§ Your assignment
Pick out every line in the data below that holds "area".
-- Opening Marker --
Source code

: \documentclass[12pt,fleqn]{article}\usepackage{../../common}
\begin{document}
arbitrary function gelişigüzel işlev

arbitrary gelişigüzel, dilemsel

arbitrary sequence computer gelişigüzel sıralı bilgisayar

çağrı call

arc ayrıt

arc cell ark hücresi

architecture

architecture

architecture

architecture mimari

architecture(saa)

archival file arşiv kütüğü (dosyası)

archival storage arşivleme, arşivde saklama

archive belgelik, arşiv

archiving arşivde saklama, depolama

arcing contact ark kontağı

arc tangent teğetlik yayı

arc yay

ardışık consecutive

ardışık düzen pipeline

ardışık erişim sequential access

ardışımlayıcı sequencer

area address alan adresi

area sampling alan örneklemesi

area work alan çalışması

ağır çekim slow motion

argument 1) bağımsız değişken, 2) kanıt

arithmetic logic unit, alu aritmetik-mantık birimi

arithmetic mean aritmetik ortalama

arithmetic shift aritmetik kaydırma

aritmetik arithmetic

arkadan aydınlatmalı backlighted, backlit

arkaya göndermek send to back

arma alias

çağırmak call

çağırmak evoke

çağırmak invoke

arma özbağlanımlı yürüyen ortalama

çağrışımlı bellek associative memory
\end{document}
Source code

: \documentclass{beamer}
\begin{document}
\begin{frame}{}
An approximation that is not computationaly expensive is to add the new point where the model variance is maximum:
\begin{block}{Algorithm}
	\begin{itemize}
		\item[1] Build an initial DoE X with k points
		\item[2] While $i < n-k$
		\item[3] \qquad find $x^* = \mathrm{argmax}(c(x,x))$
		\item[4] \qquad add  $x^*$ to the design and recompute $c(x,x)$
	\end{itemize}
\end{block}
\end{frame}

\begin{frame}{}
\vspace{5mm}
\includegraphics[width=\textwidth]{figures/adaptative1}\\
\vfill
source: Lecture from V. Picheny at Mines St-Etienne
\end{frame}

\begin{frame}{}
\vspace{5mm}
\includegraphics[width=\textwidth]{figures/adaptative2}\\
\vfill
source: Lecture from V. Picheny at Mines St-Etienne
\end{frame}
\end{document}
-- Closing Marker --
§ Answer section
area address alan adresi
area sampling alan örneklemesi
area work alan çalışması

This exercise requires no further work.